__Problem to solve__: Within the records below is a range that opens at the line with "The formula for" and closes at the line with "14 | 57.20 |". Return that range word for word, both ends included, and only that range.
(Data in this exercise Opens)
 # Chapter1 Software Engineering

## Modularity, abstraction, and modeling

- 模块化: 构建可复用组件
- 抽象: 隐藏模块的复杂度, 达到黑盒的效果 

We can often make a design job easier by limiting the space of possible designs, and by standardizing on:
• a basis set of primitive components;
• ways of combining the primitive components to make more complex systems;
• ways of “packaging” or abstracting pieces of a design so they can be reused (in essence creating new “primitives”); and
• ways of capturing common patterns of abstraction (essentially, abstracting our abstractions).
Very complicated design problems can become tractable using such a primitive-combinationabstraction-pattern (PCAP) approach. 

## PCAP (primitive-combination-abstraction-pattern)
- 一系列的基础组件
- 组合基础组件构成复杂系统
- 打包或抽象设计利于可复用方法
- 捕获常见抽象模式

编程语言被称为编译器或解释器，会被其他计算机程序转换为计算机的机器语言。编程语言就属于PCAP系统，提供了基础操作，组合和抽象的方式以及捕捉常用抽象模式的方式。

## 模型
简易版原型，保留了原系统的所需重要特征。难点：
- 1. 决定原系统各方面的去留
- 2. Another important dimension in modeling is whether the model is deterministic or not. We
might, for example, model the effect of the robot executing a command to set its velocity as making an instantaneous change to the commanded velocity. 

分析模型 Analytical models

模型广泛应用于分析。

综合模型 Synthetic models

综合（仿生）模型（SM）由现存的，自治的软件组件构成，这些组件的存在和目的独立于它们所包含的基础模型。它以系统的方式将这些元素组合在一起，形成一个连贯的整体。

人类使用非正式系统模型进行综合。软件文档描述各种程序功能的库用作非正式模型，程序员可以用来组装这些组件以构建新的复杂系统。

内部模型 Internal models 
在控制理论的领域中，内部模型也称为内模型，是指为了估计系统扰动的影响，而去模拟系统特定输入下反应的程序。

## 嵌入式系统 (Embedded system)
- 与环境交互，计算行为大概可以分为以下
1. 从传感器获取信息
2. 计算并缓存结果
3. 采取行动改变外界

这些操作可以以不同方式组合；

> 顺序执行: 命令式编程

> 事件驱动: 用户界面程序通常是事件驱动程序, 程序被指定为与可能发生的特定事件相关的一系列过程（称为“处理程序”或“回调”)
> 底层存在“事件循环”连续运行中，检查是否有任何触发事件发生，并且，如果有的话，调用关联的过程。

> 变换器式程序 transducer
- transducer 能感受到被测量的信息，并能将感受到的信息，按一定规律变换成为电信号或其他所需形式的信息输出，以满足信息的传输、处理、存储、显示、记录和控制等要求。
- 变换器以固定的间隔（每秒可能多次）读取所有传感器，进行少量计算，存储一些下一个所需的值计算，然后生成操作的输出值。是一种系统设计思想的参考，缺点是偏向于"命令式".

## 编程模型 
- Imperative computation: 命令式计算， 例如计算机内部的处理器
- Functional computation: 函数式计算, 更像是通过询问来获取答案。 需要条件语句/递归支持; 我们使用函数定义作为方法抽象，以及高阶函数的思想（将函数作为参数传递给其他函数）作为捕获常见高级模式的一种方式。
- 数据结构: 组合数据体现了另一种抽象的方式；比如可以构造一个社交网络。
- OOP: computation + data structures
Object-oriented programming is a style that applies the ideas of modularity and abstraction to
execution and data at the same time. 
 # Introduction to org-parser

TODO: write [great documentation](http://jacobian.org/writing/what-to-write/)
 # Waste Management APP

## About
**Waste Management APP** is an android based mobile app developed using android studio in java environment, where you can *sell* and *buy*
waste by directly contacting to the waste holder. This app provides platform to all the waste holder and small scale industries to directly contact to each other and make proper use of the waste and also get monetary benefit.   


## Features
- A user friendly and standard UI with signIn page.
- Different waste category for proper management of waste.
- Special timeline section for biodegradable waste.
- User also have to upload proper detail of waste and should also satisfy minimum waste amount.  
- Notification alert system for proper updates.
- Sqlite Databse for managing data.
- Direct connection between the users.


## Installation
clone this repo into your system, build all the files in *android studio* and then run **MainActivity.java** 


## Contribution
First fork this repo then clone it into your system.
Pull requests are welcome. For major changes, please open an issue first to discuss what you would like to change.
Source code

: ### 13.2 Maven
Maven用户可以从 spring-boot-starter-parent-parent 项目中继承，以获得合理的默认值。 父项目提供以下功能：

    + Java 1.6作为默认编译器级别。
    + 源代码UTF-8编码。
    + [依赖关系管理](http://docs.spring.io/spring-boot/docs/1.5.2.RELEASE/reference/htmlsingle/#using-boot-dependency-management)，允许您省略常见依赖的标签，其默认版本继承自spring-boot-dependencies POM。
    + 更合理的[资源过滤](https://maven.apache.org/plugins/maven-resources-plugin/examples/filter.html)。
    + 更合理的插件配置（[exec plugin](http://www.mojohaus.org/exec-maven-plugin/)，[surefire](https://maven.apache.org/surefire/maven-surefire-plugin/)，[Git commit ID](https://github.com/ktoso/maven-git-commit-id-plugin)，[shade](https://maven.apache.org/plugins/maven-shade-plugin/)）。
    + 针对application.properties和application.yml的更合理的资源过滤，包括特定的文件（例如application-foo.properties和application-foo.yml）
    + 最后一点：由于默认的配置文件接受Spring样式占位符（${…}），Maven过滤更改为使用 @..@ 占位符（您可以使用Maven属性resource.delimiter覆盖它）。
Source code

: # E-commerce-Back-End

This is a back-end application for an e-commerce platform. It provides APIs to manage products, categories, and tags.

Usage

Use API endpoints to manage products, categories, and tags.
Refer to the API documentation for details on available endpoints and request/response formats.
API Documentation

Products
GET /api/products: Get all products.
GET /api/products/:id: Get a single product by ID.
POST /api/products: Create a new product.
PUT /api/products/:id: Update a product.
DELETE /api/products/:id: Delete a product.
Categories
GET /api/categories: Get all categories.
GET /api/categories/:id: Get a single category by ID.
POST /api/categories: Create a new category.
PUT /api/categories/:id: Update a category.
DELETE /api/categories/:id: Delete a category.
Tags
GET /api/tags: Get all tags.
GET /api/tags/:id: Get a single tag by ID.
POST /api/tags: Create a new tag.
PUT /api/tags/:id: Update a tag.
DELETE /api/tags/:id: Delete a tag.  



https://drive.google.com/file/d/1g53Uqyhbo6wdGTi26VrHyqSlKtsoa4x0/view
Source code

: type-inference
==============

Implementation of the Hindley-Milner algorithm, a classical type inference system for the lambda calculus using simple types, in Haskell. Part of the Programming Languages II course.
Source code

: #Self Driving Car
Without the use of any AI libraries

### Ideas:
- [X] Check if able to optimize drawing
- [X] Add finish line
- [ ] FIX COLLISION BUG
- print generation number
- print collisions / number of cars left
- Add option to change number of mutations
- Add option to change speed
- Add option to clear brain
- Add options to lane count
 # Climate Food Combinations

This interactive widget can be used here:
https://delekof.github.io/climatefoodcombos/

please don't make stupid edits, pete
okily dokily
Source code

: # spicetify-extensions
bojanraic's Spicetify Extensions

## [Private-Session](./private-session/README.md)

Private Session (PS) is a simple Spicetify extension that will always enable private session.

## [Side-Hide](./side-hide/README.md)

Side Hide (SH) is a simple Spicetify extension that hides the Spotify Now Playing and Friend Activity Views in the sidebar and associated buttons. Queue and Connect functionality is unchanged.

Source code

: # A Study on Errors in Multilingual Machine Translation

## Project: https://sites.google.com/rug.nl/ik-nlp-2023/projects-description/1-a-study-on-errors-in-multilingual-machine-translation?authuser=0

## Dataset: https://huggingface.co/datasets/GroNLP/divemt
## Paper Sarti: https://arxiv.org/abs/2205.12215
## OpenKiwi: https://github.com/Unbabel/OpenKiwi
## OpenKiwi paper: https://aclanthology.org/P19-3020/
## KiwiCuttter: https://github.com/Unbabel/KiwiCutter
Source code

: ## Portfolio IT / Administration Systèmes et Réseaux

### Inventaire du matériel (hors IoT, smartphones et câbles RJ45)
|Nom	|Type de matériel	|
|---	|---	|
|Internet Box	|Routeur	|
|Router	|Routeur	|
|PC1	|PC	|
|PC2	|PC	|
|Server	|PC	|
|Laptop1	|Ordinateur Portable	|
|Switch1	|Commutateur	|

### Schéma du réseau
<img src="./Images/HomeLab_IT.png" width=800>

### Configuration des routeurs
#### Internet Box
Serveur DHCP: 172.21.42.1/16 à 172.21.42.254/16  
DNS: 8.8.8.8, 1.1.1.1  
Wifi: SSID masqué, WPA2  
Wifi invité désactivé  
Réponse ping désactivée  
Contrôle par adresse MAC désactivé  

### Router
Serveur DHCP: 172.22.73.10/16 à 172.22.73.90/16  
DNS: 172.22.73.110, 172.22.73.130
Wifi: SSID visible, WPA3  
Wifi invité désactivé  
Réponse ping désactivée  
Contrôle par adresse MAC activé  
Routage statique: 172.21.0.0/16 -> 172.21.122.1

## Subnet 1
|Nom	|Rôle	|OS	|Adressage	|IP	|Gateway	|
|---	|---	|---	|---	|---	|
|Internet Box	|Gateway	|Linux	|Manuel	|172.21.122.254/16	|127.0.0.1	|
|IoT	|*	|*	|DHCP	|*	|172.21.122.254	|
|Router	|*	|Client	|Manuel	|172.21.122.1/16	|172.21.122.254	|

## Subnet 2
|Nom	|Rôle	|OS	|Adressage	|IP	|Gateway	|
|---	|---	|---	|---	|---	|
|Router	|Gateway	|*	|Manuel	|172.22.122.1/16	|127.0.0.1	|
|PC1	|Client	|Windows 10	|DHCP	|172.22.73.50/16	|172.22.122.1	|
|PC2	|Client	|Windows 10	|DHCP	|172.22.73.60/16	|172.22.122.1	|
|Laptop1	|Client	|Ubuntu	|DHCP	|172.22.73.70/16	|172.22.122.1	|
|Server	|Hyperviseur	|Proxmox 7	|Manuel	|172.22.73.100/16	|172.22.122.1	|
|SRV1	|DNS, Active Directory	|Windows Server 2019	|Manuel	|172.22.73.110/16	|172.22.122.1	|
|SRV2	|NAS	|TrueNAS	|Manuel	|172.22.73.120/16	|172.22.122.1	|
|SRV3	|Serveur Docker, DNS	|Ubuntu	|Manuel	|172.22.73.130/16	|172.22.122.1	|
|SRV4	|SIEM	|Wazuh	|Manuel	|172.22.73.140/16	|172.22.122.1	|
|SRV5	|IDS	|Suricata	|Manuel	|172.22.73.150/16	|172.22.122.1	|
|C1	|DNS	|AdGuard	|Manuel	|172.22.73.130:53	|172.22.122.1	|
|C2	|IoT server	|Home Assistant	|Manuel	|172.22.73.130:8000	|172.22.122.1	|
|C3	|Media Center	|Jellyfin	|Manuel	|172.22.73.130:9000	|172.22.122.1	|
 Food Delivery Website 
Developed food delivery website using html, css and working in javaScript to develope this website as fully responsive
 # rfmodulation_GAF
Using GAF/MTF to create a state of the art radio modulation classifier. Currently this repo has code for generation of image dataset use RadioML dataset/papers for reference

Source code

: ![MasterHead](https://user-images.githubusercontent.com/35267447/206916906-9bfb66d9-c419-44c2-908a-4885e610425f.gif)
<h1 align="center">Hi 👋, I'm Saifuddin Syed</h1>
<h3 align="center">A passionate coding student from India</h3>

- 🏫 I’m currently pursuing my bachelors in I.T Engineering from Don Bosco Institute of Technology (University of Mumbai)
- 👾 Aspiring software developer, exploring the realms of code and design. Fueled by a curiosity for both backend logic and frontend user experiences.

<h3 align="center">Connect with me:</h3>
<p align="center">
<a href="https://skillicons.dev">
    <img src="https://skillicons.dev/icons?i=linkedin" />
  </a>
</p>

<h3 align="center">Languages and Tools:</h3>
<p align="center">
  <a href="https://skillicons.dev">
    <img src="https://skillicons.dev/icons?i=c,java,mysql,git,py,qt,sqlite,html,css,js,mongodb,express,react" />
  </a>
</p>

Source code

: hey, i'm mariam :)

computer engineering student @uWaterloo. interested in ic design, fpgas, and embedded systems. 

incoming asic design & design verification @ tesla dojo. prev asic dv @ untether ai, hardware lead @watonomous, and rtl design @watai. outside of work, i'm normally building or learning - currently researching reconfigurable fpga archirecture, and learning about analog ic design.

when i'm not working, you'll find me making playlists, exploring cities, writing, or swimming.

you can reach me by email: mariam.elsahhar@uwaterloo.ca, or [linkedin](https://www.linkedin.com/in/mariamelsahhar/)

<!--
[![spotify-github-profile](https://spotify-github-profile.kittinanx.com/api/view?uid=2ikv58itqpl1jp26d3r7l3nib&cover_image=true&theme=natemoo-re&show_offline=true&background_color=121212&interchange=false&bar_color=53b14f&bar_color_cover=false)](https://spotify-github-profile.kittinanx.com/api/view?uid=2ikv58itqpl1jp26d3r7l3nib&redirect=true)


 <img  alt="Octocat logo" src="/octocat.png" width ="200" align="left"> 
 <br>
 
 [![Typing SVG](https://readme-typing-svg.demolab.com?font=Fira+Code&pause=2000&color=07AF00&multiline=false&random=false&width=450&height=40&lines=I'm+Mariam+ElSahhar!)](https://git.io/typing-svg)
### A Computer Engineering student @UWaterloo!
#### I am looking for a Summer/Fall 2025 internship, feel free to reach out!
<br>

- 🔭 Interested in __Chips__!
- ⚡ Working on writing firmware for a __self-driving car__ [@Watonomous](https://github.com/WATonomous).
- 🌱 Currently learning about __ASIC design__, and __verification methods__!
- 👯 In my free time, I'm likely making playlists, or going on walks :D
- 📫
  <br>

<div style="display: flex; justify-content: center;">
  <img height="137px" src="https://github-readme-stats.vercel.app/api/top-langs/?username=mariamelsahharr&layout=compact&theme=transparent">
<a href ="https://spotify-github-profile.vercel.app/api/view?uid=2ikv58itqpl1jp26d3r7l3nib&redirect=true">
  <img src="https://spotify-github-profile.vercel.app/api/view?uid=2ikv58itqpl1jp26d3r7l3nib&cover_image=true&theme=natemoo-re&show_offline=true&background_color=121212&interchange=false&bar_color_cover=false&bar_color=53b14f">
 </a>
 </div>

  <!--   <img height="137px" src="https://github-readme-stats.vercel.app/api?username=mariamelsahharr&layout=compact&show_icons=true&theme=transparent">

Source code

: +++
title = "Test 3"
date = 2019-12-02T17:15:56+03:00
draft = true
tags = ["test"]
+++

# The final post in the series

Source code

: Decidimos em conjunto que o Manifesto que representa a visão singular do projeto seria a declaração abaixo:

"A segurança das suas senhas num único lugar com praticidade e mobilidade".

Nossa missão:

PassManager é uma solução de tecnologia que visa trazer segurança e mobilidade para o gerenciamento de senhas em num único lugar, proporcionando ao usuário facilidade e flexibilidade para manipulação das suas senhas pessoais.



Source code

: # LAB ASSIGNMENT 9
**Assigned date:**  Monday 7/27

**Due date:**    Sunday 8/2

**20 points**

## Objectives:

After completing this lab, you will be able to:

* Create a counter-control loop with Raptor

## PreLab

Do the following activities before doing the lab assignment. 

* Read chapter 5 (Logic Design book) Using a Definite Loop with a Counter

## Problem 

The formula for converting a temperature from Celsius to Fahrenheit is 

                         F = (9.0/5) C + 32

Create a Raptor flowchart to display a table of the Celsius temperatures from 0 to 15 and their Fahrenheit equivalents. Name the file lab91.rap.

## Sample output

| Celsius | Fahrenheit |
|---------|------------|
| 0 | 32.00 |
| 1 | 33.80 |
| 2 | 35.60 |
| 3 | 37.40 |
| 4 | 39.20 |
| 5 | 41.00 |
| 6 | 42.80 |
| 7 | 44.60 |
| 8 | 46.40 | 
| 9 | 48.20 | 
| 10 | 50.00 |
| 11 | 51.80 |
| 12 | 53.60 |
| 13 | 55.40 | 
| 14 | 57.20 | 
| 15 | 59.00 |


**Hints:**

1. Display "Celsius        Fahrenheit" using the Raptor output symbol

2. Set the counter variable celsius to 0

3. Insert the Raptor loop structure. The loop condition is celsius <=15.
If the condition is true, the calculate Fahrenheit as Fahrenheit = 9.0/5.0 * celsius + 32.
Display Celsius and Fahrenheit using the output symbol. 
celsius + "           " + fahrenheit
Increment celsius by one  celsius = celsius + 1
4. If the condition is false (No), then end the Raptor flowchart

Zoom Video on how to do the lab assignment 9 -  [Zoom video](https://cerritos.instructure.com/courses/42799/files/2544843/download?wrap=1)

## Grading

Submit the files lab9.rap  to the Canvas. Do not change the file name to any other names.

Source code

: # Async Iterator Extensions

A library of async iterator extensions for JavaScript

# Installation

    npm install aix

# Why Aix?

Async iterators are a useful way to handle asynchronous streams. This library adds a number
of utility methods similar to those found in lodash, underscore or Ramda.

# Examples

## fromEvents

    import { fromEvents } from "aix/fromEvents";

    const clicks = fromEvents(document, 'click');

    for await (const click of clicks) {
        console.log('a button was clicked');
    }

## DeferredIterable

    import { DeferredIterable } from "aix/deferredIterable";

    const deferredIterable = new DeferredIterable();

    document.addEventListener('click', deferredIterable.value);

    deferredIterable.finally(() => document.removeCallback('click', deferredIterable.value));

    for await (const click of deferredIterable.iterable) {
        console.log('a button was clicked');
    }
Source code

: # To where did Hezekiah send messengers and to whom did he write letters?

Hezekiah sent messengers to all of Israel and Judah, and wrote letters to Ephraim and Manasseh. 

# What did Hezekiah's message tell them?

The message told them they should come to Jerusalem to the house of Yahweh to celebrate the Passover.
(Data in this exercise Closes)
__Result of the task__:
The formula for converting a temperature from Celsius to Fahrenheit is 

                         F = (9.0/5) C + 32

Create a Raptor flowchart to display a table of the Celsius temperatures from 0 to 15 and their Fahrenheit equivalents. Name the file lab91.rap.

## Sample output

| Celsius | Fahrenheit |
|---------|------------|
| 0 | 32.00 |
| 1 | 33.80 |
| 2 | 35.60 |
| 3 | 37.40 |
| 4 | 39.20 |
| 5 | 41.00 |
| 6 | 42.80 |
| 7 | 44.60 |
| 8 | 46.40 | 
| 9 | 48.20 | 
| 10 | 50.00 |
| 11 | 51.80 |
| 12 | 53.60 |
| 13 | 55.40 | 
| 14 | 57.20 | 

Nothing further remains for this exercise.